The words of a Victorian stoic bolster me as I enter month five of joblessness.
The purpose of this blog has always been two-fold, to keep me occupied with a daily ritual, and to give me a place to express my journey in the search for a job.
It’s hard to put into words how I feel five months down the road from being “made redundant” as they say in Britain.
The anger has subsided (for the most part). The emotion is leveling off. And the confusion is gone.
As I mentioned in last Tuesday’s podcast, the truth is I really don’t know what it is I want to do with my life. It’s hard to proceed when you don’t have a direction. Once I find one, I can achieve it, but not having a goal is disheartening right now.
When I graduated from high school, my Dad handed me a card with the classic Rudyard Kipling poem “If” printed on it. Nothing else. Just the poem and “Love, Dad” signed at the end. I knew it was personal then, because he didn’t add “…and Mom” to indicate he was covering for her as well. No, this wwas different, this was HIS advice to me.

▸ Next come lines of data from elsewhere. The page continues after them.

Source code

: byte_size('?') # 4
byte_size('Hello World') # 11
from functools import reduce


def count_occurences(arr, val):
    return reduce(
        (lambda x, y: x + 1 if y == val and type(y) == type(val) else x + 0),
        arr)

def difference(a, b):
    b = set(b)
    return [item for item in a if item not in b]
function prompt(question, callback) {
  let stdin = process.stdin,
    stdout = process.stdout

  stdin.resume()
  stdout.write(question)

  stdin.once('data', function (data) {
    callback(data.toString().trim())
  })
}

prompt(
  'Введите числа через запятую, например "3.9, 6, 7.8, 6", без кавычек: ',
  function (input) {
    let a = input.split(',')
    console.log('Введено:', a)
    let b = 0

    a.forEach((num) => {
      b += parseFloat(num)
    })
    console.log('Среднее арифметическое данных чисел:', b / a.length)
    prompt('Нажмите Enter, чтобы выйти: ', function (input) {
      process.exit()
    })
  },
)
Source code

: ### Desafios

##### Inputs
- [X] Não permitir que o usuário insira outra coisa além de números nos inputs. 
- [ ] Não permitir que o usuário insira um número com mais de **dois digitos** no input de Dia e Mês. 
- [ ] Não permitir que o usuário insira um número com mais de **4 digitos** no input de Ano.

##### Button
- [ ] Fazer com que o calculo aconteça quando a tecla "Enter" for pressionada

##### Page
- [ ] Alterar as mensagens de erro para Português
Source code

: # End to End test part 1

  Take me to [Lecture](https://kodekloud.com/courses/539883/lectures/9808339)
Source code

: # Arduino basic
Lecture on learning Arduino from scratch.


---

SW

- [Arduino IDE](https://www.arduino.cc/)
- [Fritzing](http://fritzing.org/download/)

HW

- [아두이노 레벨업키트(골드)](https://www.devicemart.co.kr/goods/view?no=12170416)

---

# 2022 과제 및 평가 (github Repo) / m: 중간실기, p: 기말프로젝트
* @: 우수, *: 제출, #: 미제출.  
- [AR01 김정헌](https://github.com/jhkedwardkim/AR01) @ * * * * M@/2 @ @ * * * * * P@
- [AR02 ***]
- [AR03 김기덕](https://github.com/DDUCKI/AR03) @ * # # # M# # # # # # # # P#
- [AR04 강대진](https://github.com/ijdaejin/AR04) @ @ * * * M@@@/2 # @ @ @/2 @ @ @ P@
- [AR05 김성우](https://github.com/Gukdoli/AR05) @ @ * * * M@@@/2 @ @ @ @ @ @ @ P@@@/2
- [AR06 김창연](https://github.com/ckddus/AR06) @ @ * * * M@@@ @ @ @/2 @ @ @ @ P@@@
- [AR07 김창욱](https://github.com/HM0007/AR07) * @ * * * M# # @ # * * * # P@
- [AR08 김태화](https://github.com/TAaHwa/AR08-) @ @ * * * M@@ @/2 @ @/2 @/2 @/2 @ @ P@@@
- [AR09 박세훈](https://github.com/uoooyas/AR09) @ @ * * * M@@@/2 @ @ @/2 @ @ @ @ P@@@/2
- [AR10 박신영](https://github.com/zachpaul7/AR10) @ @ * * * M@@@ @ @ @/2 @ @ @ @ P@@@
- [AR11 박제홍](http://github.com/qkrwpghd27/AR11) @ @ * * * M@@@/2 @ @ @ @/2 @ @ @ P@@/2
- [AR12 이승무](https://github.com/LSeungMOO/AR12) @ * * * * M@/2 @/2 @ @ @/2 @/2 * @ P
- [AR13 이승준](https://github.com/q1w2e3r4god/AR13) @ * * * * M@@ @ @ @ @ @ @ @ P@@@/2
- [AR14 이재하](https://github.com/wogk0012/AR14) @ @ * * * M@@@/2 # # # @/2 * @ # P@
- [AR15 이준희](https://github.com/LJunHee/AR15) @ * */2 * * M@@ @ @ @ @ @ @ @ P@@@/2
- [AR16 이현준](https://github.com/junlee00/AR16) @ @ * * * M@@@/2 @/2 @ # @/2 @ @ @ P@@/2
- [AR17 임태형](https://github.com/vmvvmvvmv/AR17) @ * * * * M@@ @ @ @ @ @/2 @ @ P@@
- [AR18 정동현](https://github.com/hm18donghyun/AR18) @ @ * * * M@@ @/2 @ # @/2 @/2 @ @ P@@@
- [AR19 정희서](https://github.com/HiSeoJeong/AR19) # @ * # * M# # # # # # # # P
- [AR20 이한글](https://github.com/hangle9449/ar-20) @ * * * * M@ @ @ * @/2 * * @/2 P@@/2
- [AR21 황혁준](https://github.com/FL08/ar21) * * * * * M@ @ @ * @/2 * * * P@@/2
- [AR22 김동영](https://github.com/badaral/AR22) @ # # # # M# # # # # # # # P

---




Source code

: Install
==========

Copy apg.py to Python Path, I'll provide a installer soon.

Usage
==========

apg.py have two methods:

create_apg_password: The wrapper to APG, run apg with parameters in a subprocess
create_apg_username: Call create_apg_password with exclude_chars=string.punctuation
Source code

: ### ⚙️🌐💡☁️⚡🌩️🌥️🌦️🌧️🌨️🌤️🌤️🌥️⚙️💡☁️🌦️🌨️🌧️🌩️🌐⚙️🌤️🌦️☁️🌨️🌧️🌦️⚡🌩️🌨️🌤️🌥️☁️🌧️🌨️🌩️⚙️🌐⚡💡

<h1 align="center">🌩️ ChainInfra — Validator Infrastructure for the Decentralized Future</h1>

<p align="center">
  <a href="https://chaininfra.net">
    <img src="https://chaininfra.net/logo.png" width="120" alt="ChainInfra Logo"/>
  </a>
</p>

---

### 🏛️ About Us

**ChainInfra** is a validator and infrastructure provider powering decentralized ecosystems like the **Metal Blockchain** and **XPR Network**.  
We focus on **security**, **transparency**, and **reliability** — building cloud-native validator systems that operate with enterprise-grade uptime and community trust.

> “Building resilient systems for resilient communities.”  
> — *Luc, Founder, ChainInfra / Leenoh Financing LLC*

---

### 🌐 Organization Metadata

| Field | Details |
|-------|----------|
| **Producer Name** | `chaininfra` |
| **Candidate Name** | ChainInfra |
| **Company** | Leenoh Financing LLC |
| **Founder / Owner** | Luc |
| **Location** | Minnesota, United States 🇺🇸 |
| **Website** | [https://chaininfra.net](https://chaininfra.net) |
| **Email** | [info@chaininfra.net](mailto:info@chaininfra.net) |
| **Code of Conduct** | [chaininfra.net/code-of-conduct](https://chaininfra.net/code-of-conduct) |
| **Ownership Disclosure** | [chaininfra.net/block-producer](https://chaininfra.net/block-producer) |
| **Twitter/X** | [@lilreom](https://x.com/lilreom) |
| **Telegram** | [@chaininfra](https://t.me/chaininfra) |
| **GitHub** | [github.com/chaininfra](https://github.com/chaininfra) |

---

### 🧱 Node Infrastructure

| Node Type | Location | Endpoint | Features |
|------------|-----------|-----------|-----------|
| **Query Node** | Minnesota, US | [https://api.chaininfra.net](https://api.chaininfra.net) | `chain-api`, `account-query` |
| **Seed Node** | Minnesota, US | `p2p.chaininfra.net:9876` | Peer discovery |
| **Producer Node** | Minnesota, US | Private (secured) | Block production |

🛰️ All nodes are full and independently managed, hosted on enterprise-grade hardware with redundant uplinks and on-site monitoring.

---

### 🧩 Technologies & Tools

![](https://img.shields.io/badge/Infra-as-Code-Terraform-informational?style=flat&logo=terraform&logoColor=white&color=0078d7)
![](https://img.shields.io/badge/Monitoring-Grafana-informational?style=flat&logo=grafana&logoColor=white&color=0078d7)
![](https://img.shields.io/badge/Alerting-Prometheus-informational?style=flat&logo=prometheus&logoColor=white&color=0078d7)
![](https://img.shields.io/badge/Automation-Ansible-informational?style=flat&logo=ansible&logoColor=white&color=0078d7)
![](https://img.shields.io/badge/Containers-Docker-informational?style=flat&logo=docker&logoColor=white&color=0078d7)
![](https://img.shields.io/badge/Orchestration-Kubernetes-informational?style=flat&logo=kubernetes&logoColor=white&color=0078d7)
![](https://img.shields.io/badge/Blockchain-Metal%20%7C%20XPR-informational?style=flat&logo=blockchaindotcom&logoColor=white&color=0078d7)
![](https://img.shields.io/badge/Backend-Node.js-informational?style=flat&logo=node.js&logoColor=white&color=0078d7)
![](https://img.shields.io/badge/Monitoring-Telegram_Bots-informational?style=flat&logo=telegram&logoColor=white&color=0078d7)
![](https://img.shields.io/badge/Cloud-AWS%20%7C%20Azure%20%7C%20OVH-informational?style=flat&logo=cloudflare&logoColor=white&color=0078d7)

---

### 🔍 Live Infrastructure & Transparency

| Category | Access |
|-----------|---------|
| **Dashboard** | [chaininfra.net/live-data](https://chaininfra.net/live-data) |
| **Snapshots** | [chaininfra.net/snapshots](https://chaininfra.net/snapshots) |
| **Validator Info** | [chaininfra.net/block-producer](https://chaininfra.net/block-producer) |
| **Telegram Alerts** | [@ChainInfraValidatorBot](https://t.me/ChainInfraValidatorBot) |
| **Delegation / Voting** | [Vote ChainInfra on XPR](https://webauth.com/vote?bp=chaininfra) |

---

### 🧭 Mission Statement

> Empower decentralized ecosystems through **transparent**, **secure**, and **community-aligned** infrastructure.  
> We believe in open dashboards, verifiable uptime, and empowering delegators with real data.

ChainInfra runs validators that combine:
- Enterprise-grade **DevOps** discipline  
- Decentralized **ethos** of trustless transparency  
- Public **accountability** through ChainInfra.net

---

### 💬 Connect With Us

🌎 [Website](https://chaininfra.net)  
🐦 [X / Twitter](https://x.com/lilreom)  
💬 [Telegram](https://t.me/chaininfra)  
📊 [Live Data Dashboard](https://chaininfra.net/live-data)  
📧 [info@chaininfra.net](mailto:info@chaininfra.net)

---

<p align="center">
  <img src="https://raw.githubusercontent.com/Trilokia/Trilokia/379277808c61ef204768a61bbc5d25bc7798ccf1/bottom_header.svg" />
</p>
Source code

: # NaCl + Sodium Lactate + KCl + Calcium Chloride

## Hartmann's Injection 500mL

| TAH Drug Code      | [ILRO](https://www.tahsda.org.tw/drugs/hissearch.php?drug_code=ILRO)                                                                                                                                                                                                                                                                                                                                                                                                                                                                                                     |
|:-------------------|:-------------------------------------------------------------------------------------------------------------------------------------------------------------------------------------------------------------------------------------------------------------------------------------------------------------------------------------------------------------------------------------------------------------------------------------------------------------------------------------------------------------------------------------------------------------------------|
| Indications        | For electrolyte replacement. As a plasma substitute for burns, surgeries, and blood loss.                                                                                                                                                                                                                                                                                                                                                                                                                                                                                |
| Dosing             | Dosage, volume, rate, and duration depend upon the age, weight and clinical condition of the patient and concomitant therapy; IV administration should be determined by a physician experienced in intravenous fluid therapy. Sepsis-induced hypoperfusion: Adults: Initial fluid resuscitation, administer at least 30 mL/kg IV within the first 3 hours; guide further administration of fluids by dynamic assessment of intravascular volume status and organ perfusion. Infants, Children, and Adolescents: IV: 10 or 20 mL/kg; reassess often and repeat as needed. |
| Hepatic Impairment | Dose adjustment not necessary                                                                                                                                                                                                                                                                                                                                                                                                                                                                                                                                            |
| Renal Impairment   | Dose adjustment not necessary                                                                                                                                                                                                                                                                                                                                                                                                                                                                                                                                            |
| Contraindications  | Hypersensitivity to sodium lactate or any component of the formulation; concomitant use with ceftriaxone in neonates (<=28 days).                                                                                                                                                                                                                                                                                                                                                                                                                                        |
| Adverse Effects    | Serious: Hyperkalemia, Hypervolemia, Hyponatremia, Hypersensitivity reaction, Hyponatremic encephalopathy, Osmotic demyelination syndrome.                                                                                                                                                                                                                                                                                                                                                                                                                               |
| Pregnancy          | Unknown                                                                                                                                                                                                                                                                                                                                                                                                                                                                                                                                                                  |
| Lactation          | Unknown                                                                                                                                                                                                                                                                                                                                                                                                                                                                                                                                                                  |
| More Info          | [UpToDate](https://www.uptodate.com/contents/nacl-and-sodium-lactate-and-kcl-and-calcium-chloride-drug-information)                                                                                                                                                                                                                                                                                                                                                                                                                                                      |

Not being the talking type family, the message was clear, and I took the words of the poem to heart.
I have referenced that poem time and time again in my life. It has come to be my lifeline to my late father in times of need. It’s almost as if through Kipling’s prose he can guide me from beyond.
Well, it seems, Dad, I have come to the line: “If you can bear to…watch the things you gave your life to, broken, and stoop and build ’em up with worn-out tools”.
When reading that line, I can recall him getting dismissed from his job at about the same age I am now. He kept a stiff upper lip and moved forward without contempt, in the Victorian stoicism championed by the poem.
And so I pick up the worn out tool box. The one with the wrench that doesn’t fit the bolt. And I step forward, not knowing if I can fix things, but only knowing I have to keep trying.